◆ **Brief**: Locate the line that contains "erforderlichen 830 Zeilen." in the entries below. Retype it and all following lines through the final one, character for character.

(Source texts of formatted documents)
■ ■ ■

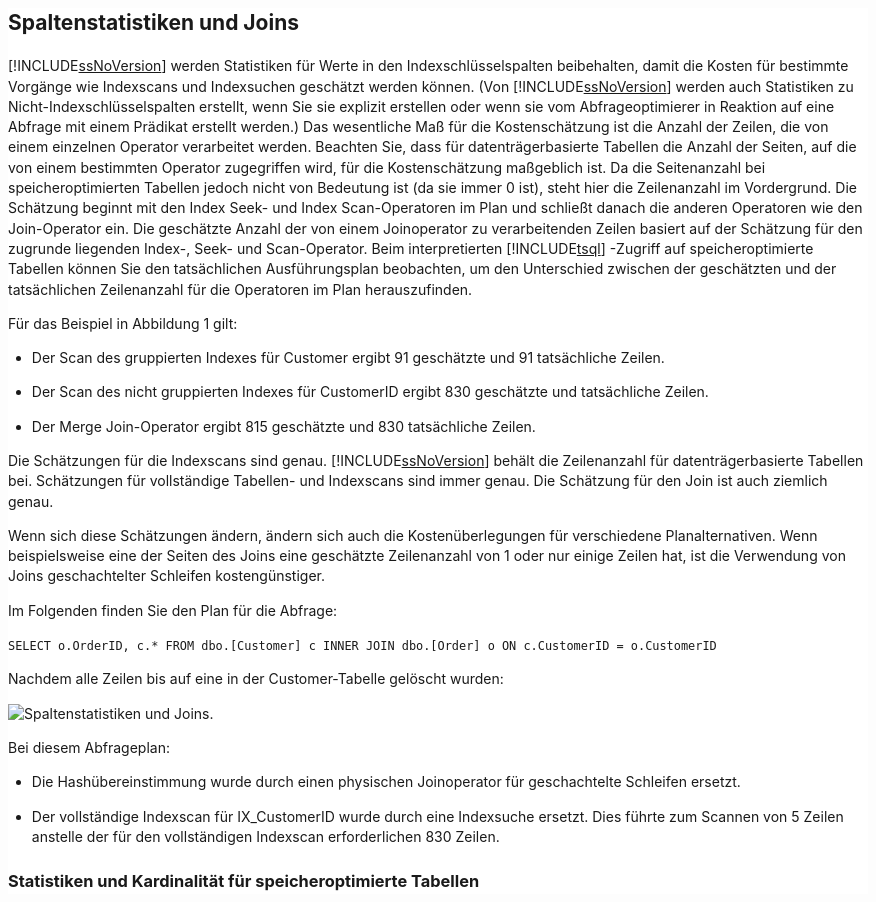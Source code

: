   
## <a name="column-statistics-and-joins"></a>Spaltenstatistiken und Joins  
 [!INCLUDE[ssNoVersion](../../../includes/ssnoversion-md.md)] werden Statistiken für Werte in den Indexschlüsselspalten beibehalten, damit die Kosten für bestimmte Vorgänge wie Indexscans und Indexsuchen geschätzt werden können. (Von [!INCLUDE[ssNoVersion](../../../includes/ssnoversion-md.md)] werden auch Statistiken zu Nicht-Indexschlüsselspalten erstellt, wenn Sie sie explizit erstellen oder wenn sie vom Abfrageoptimierer in Reaktion auf eine Abfrage mit einem Prädikat erstellt werden.) Das wesentliche Maß für die Kostenschätzung ist die Anzahl der Zeilen, die von einem einzelnen Operator verarbeitet werden. Beachten Sie, dass für datenträgerbasierte Tabellen die Anzahl der Seiten, auf die von einem bestimmten Operator zugegriffen wird, für die Kostenschätzung maßgeblich ist. Da die Seitenanzahl bei speicheroptimierten Tabellen jedoch nicht von Bedeutung ist (da sie immer 0 ist), steht hier die Zeilenanzahl im Vordergrund. Die Schätzung beginnt mit den Index Seek- und Index Scan-Operatoren im Plan und schließt danach die anderen Operatoren wie den Join-Operator ein. Die geschätzte Anzahl der von einem Joinoperator zu verarbeitenden Zeilen basiert auf der Schätzung für den zugrunde liegenden Index-, Seek- und Scan-Operator. Beim interpretierten [!INCLUDE[tsql](../../../includes/tsql-md.md)] -Zugriff auf speicheroptimierte Tabellen können Sie den tatsächlichen Ausführungsplan beobachten, um den Unterschied zwischen der geschätzten und der tatsächlichen Zeilenanzahl für die Operatoren im Plan herauszufinden.  
  
 Für das Beispiel in Abbildung 1 gilt:  
  
-   Der Scan des gruppierten Indexes für Customer ergibt 91 geschätzte und 91 tatsächliche Zeilen.  
  
-   Der Scan des nicht gruppierten Indexes für CustomerID ergibt 830 geschätzte und tatsächliche Zeilen.  
  
-   Der Merge Join-Operator ergibt 815 geschätzte und 830 tatsächliche Zeilen.  
  
 Die Schätzungen für die Indexscans sind genau. [!INCLUDE[ssNoVersion](../../../includes/ssnoversion-md.md)] behält die Zeilenanzahl für datenträgerbasierte Tabellen bei. Schätzungen für vollständige Tabellen- und Indexscans sind immer genau. Die Schätzung für den Join ist auch ziemlich genau.  
  
 Wenn sich diese Schätzungen ändern, ändern sich auch die Kostenüberlegungen für verschiedene Planalternativen. Wenn beispielsweise eine der Seiten des Joins eine geschätzte Zeilenanzahl von 1 oder nur einige Zeilen hat, ist die Verwendung von Joins geschachtelter Schleifen kostengünstiger.  
  
 Im Folgenden finden Sie den Plan für die Abfrage:  
  
```  
SELECT o.OrderID, c.* FROM dbo.[Customer] c INNER JOIN dbo.[Order] o ON c.CustomerID = o.CustomerID  
```  
  
 Nachdem alle Zeilen bis auf eine in der Customer-Tabelle gelöscht wurden:  
  
 ![Spaltenstatistiken und Joins.](../../database-engine/media/hekaton-query-plan-9.gif "Spaltenstatistiken und Joins.")  
  
 Bei diesem Abfrageplan:  
  
-   Die Hashübereinstimmung wurde durch einen physischen Joinoperator für geschachtelte Schleifen ersetzt.  
  
-   Der vollständige Indexscan für IX_CustomerID wurde durch eine Indexsuche ersetzt. Dies führte zum Scannen von 5 Zeilen anstelle der für den vollständigen Indexscan erforderlichen 830 Zeilen.  
  
### <a name="statistics-and-cardinality-for-memory-optimized-tables"></a>Statistiken und Kardinalität für speicheroptimierte Tabellen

■ ■ ■

◆ **Answer to the exercise**:
-   Der vollständige Indexscan für IX_CustomerID wurde durch eine Indexsuche ersetzt. Dies führte zum Scannen von 5 Zeilen anstelle der für den vollständigen Indexscan erforderlichen 830 Zeilen.  
  
### <a name="statistics-and-cardinality-for-memory-optimized-tables"></a>Statistiken und Kardinalität für speicheroptimierte Tabellen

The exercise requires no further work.